# Hill/Small mountain build series



## swiggy (Jan 25, 2010)

hey everyone,
here are some pictures of my latest divider mountain.

1...I started with spraying some "great stuff" foam and letting it dry.............










2...then covered the foam with plaster cloth and let dry..................










3...then painted with acrylic paint and sprinkled ground cover and let it dry....










******note: let first coat of paint dry, then paint where you want the ground cover to stay and sprinkle************

4...then vacuumed and put trees and bushes on










please ask if you have any questions...its really easy


----------



## deboardfam (Oct 8, 2010)

Looks great swig! I hope to have my layout look as good as yours once I get started.


----------



## tjcruiser (Jan 10, 2010)

Swig,

Great Stuff all around!

TJ


----------



## raleets (Jan 2, 2011)

Swiggy,
I'm gonna steal your "great stuff" mountain plan. Looks fast and easy, but I have one question.......any particular reason you used acrylic paint rather than latex?
Bob


----------



## raleets (Jan 2, 2011)

Swiggy,
One more question.......what product did you use to make your water?
Bob


----------



## swiggy (Jan 25, 2010)

"real water".....woodland scenics. i found it works really well, but i had to use a bunch and it is expensive.


----------



## raleets (Jan 2, 2011)

Swiggy,
Thanks......but you still didn't say why you used acrylic paint instead of latex.
Bob


----------



## swiggy (Jan 25, 2010)

sorry raleets, dry's quicker, is permanent, easier to use, doesn't stink. there are a ton of colors to choose from. i get mine at wal-mart in the hobby section. i used three bottles of nutmeg brown for the desert, i think i spent $4.50 on paint for that section.

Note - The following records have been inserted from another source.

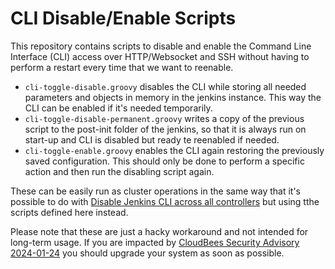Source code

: # CLI Disable/Enable Scripts
This repository contains scripts to disable and enable the Command Line Interface (CLI) access over HTTP/Websocket and SSH without having to perform a restart every time that we want to reenable. 

* `cli-toggle-disable.groovy` disables the CLI while storing all needed parameters and objects in memory in the jenkins instance. This way the CLI can be enabled if it's needed temporarily.
* `cli-toggle-disable-permanent.groovy` writes a copy of the previous script to the post-init folder of the jenkins, so that it is always run on start-up and CLI is disabled but ready te reenabled if needed.
* `cli-toggle-enable.groovy` enables the CLI again restoring the previously saved configuration. This should only be done to perform a specific action and then run the disabling script again.

These can be easily run as cluster operations in the same way that it's possible to do with [Disable Jenkins CLI across all controllers](https://docs.cloudbees.com/docs/cloudbees-ci-kb/latest/operations-center/disable-jenkins-cli-across-all-controllers "Disable Jenkins CLI across all controllers") but using tthe scripts defined here instead.


Please note that these are just a hacky workaround and not intended for long-term usage. If you are impacted by [CloudBees Security Advisory 2024-01-24](https://www.cloudbees.com/security-advisories/cloudbees-security-advisory-2024-01-24 "CloudBees Security Advisory 2024-01-24") you should upgrade your system as soon as possible.

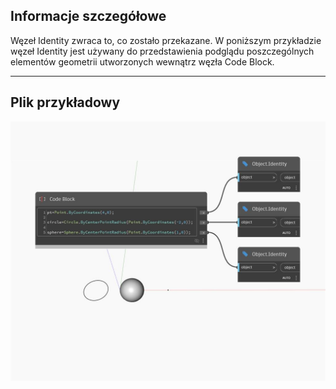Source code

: ## Informacje szczegółowe
Węzeł Identity zwraca to, co zostało przekazane. W poniższym przykładzie węzeł Identity jest używany do przedstawienia podglądu poszczególnych elementów geometrii utworzonych wewnątrz węzła Code Block.
___
## Plik przykładowy

![Identity](./DSCore.Object.Identity_img.jpg)

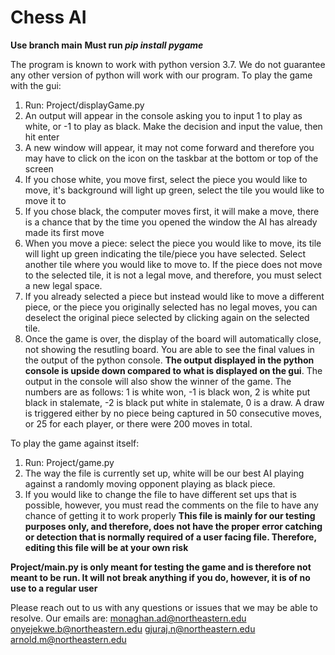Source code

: # Chess AI
**Use branch main**
**Must run _pip install pygame_**

The program is known to work with python version 3.7. We do not guarantee any other version of python will work with our program.
To play the game with the gui:
1) Run: Project/displayGame.py
2) An output will appear in the console asking you to input 1 to play as white, or -1 to play as black. Make the decision and input the value, then hit enter
3) A new window will appear, it may not come forward and therefore you may have to click on the icon on the taskbar at the bottom or top of the screen
4) If you chose white, you move first, select the piece you would like to move, it's background will light up green, select the tile you would like to move it to
5) If you chose black, the computer moves first, it will make a move, there is a chance that by the time you opened the window the AI has already made its first move
6) When you move a piece: select the piece you would like to move, its tile will light up green indicating the tile/piece you have selected. Select another tile where you would like to move to. If the piece does not move to the selected tile, it is not a legal move, and therefore, you must select a new legal space. 
7) If you already selected a piece but instead would like to move a different piece, or the piece you originally selected has no legal moves, you can deselect the original piece selected by clicking again on the selected tile.
8) Once the game is over, the display of the board will automatically close, not showing the resutling board. You are able to see the final values in the output of the python console. **The output displayed in the python console is upside down compared to what is displayed on the gui**. The output in the console will also show the winner of the game. The numbers are as follows: 1 is white won, -1 is black won, 2 is white put black in stalemate, -2 is black put white in stalemate, 0 is a draw. A draw is triggered either by no piece being captured in 50 consecutive moves, or 25 for each player, or there were 200 moves in total.

To play the game against itself:
1) Run: Project/game.py
2) The way the file is currently set up, white will be our best AI playing against a randomly moving opponent playing as black piece. 
3) If you would like to change the file to have different set ups that is possible, however, you must read the comments on the file to have any chance of getting it to work properly **This file is mainly for our testing purposes only, and therefore, does not have the proper error catching or detection that is normally required of a user facing file. Therefore, editing this file will be at your own risk**

**Project/main.py is only meant for testing the game and is therefore not meant to be run. It will not break anything if you do, however, it is of no use to a regular user**

Please reach out to us with any questions or issues that we may be able to resolve. Our emails are:
monaghan.ad@northeastern.edu onyejekwe.b@northeastern.edu gjuraj.n@northeastern.edu arnold.m@northeastern.edu
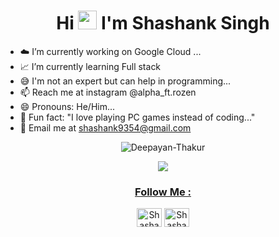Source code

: <!---<h1 align="center">👋 Hi there, This is Deepayan Thakur </h1>--->
<h1 align="center">Hi <img src="https://raw.githubusercontent.com/iampavangandhi/iampavangandhi/master/gifs/Hi.gif" width="30px"> I'm Shashank Singh</h1>

<!--- ###HeLLo 👋 I'm Shashank Singh--->


- ☁️ I’m currently working on Google Cloud ...
- 📈 I’m currently learning Full stack
- 😅 I'm not an expert but can help in programming...
- 📫 Reach me at instagram @alpha_ft.rozen
- 😄 Pronouns: He/Him...
- 🤡 Fun fact: "I love playing PC games instead of coding..."
- 📧 Email me at shashank9354@gmail.com


<p align="center"> <img align="center" src="https://komarev.com/ghpvc/?username=Deepayan-Thakur&label=Total%20views&color=0088ff&style=metal" alt="Deepayan-Thakur">
<!---<p><img align="left" src="https://github-readme-stats.vercel.app/api/top-langs?username=Deepayan-Thakur&show_icons=true&locale=en&layout=compact" alt="Deepayan-Thakur" /></p>
--->
</p>
<p align="center"> <a href="https://www.instagram.com/deepayan_thakur/" target="_blank" rel="noopener noreferrer"><img src="https://img.shields.io/badge/Instagram-%23E4405F.svg?style=for-the-badge&logo=Instagram&logoColor=white" ></a> </p>


<a align="center" href="https://github-readme-stats.vercel.app/api?username=Deepayan-Thakur&show_icons=true&theme=radical" target="blank">

</p>

<h3 align="center">Follow Me :</h3> 
<p align="center">
<a href="https://instagram.com/alpha_ft.rozen?utm_source=qr&igshid=MzNlNGNkZWQ4Mg%3D%3D" target="_blank"><img src="https://cdn.jsdelivr.net/npm/simple-icons@3.0.1/icons/instagram.svg" alt="Shashank_Singh" height="30" width="40" /></a>
<a href="https://github.com/aha141" target="_blank"><img src="https://cdn.jsdelivr.net/npm/simple-icons@3.0.1/icons/github.svg" alt="Shashank_Singh" height="30" width="40" /></a>
</p>
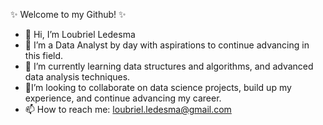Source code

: ✨ Welcome to my Github! ✨
- 👋 Hi, I’m Loubriel Ledesma
- 👀 I’m a Data Analyst by day with aspirations to continue advancing in this field.
- 🌱 I’m currently learning data structures and algorithms, and advanced data analysis techniques.
- 🥅I’m looking to collaborate on data science projects, build up my experience, and continue advancing my career.
- 📫 How to reach me: loubriel.ledesma@gmail.com

<!---
lou-ledesma/lou-ledesma is a ✨ special ✨ repository because its `README.md` (this file) appears on your GitHub profile.
You can click the Preview link to take a look at your changes.
--->
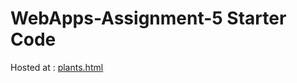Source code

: # WebApps-Assignment-5 Starter Code
Hosted at : [plants.html]( https://44-563-web-apps-s23.github.io/44563-webapps-s23-assignment5-SahithiKasarapu/plants.html)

IF YOU NEED A BIGGER MOUNTAIN.......use foam strips low temp glued to the shape of the mountain- then cover with spray foam, then plaster cloth.


----------



## raleets (Jan 2, 2011)

Swiggy,
OK.....thanks for your input!
I've had pretty good luck with Glidden latex flat paint from HD. It's virtually odor free, dries in about three hours, it's cheap, and easy to work with.
They will custom mix a QUART for less than $9. Any color you want. I took in some gray plastic and they matched it perfectly.
I've brushed it on rather thick, then sprinkled ground cover on top, let it dry, and it looks great.
I've not used the Great Stuff for mountain building before but I plan to use your method real soon.
Thanks again,
Bob


----------



## swiggy (Jan 25, 2010)

nice bob! I use the acrylic because it drys in about 20 minutes per coat....two usually does the trick.


----------



## Massey (Apr 16, 2011)

When I first opened this up only the first pic loaded for a while, I was gonna ask what is the pile of white stuff supposed to be. Now that the other pics have loaded I have to say good job. Looks great.

Massey


----------